Ale jeśli tyle dobrego można powiedzieć o filmie Wojcieszka, dlaczego ostateczny efekt jest taki słaby? "W dół kolorowym wzgórzem" wielokrotnie startuje do lotu, ale po drodze gubi impet. Rozprasza się w szczegółach, w za długich scenach i zbyt deklaratywnych dialogach. Coś, co aspirowało do tragizmu, grzęźnie w trywialności.

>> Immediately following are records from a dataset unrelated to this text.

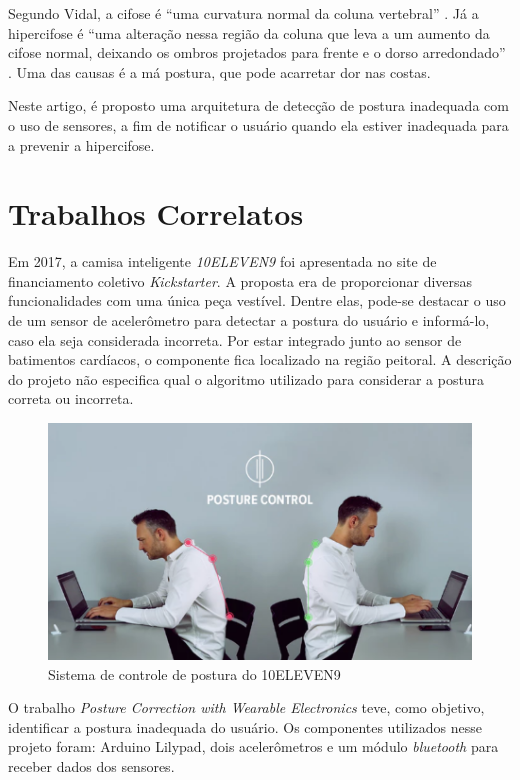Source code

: \documentclass[12pt]{article}
\begin{document}
Segundo Vidal, a cifose é “uma curvatura normal da coluna vertebral” \cite{vidal:17}. Já a hipercifose é “uma alteração nessa região da coluna que leva a um aumento da cifose normal, deixando os ombros projetados para frente e o dorso arredondado” \cite{vidal:17}. Uma das causas é a má postura, que pode acarretar dor nas costas.

Neste artigo, é proposto uma arquitetura de detecção de postura inadequada com o uso de sensores, a fim de notificar o usuário quando ela estiver inadequada para a prevenir a hipercifose.

\section{Trabalhos Correlatos}
Em 2017, a camisa inteligente \textit{10ELEVEN9} \cite{colorfy:17} foi apresentada no site de financiamento coletivo \textit{Kickstarter}. A proposta era de proporcionar diversas funcionalidades com uma única peça vestível. Dentre elas, pode-se destacar o uso de um sensor de acelerômetro para detectar a postura do usuário e informá-lo, caso ela seja considerada incorreta. Por estar integrado junto ao sensor de batimentos cardíacos, o componente fica localizado na região peitoral. A descrição do projeto não especifica qual o algoritmo utilizado para considerar a postura correta ou incorreta.

\begin{figure}[ht]
\centering
\includegraphics{fig2.png}
\caption{Sistema de controle de postura do 10ELEVEN9}
\label{fig:example2}
\end{figure}

O trabalho \textit{Posture Correction with Wearable Electronics} \cite{rubow:08} teve, como objetivo, identificar a postura inadequada do usuário. Os componentes utilizados nesse projeto foram: Arduino Lilypad, dois acelerômetros e um módulo \textit{bluetooth} para receber dados dos sensores.
\end{document}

Artystyczny program Wojcieszka jest czytelny od czasu kinowego debiutu "Głośniej od bomb" i wcześniejszej próby kina autorskiego, "Zabij ich wszystkich" - robić kino bez polskiego kompleksu. Akcję umieszczać w miejscach, które się dobrze zna, koło Lubania czy Zgorzelca. Rzeczywistość nazywaną kiedyś pogardliwie Polską B i traktowaną w polskim kinie z góry potraktować nareszcie serio. Pokazać ją ze znajomością rzeczy i oczami zwykłych ludzi, jak Ken Loach pokazuje angielskie czy szkockie miasteczka. Nie dać bohaterowi utonąć w niesprawiedliwym, brudnym świecie i sekundować mu w jego walce ze złem świata nawet wtedy, gdy - jak u Loacha - przekracza panujące prawa i zasady.

Tylko że Loach, inaczej niż Wojcieszek, ma bardzo dobrego scenarzystę i poczucie humoru. Ale u pewnych osób wady łączą się z zaletami i trzeba je przyjmować z dobrodziejstwem inwentarza. Wadą i zaletą Wojcieszka jest uniwersalność talentu - chce być człowiekiem orkiestrą, twórcą totalnym, producentem i dystrybutorem własnego filmu. Wojcieszek tworzy swoją małą kinematografię. Warto mu w tym towarzyszyć, bo wydaje się tym wyjątkowym polskim reżyserem, który potrafi w swojskiej, prowincjonalnej rzeczywistości zobaczyć cały świat. Ale może w tych poszukiwaniach powinien towarzyszyć mu jeszcze ktoś? Tak jak Magdalena Piekorz skojarzyła swój talent z talentem Wojciecha Kuczoka, może Wojcieszkowi potrzebny jest taki pisarz jak Daniel Odija, który w "Tartaku" postpegeerowską rzeczywistość naznaczył piętnem tragizmu, tym samym ją podnosząc?